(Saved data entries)
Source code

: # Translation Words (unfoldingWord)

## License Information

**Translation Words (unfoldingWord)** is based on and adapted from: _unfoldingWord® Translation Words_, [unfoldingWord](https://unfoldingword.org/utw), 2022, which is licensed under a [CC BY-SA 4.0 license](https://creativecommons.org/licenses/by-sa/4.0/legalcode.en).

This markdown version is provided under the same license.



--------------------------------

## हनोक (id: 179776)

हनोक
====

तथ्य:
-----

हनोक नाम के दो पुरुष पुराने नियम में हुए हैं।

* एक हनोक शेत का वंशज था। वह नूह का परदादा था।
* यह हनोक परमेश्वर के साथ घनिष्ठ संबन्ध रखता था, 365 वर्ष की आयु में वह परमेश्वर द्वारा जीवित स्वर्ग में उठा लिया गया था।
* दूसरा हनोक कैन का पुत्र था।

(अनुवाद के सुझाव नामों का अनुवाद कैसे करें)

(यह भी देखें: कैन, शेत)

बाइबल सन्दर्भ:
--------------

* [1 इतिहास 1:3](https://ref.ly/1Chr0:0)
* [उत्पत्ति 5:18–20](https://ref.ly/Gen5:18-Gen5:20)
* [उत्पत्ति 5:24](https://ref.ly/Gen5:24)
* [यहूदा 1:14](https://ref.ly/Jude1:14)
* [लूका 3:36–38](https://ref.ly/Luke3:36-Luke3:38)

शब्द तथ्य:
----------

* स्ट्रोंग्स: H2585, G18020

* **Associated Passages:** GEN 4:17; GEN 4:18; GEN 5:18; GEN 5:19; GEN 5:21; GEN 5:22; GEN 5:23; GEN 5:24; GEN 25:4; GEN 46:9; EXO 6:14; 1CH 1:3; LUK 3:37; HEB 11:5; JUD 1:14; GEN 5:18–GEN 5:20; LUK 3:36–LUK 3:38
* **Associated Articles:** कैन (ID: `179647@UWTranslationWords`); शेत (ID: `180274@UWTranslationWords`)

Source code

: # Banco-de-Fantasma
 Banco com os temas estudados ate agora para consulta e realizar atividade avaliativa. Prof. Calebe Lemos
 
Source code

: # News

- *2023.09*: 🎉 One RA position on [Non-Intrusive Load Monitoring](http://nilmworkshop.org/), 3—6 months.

» ASSIGNMENT
All the lines above need to be retyped exactly, with nothing left out.

» TASK ANSWER
Source code

: # Translation Words (unfoldingWord)

## License Information

**Translation Words (unfoldingWord)** is based on and adapted from: _unfoldingWord® Translation Words_, [unfoldingWord](https://unfoldingword.org/utw), 2022, which is licensed under a [CC BY-SA 4.0 license](https://creativecommons.org/licenses/by-sa/4.0/legalcode.en).

This markdown version is provided under the same license.



--------------------------------

## हनोक (id: 179776)

हनोक
====

तथ्य:
-----

हनोक नाम के दो पुरुष पुराने नियम में हुए हैं।

* एक हनोक शेत का वंशज था। वह नूह का परदादा था।
* यह हनोक परमेश्वर के साथ घनिष्ठ संबन्ध रखता था, 365 वर्ष की आयु में वह परमेश्वर द्वारा जीवित स्वर्ग में उठा लिया गया था।
* दूसरा हनोक कैन का पुत्र था।

(अनुवाद के सुझाव नामों का अनुवाद कैसे करें)

(यह भी देखें: कैन, शेत)

बाइबल सन्दर्भ:
--------------

* [1 इतिहास 1:3](https://ref.ly/1Chr0:0)
* [उत्पत्ति 5:18–20](https://ref.ly/Gen5:18-Gen5:20)
* [उत्पत्ति 5:24](https://ref.ly/Gen5:24)
* [यहूदा 1:14](https://ref.ly/Jude1:14)
* [लूका 3:36–38](https://ref.ly/Luke3:36-Luke3:38)

शब्द तथ्य:
----------

* स्ट्रोंग्स: H2585, G18020

* **Associated Passages:** GEN 4:17; GEN 4:18; GEN 5:18; GEN 5:19; GEN 5:21; GEN 5:22; GEN 5:23; GEN 5:24; GEN 25:4; GEN 46:9; EXO 6:14; 1CH 1:3; LUK 3:37; HEB 11:5; JUD 1:14; GEN 5:18–GEN 5:20; LUK 3:36–LUK 3:38
* **Associated Articles:** कैन (ID: `179647@UWTranslationWords`); शेत (ID: `180274@UWTranslationWords`)

Source code

: # Banco-de-Fantasma
 Banco com os temas estudados ate agora para consulta e realizar atividade avaliativa. Prof. Calebe Lemos
 
Source code

: # News

- *2023.09*: 🎉 One RA position on [Non-Intrusive Load Monitoring](http://nilmworkshop.org/), 3—6 months.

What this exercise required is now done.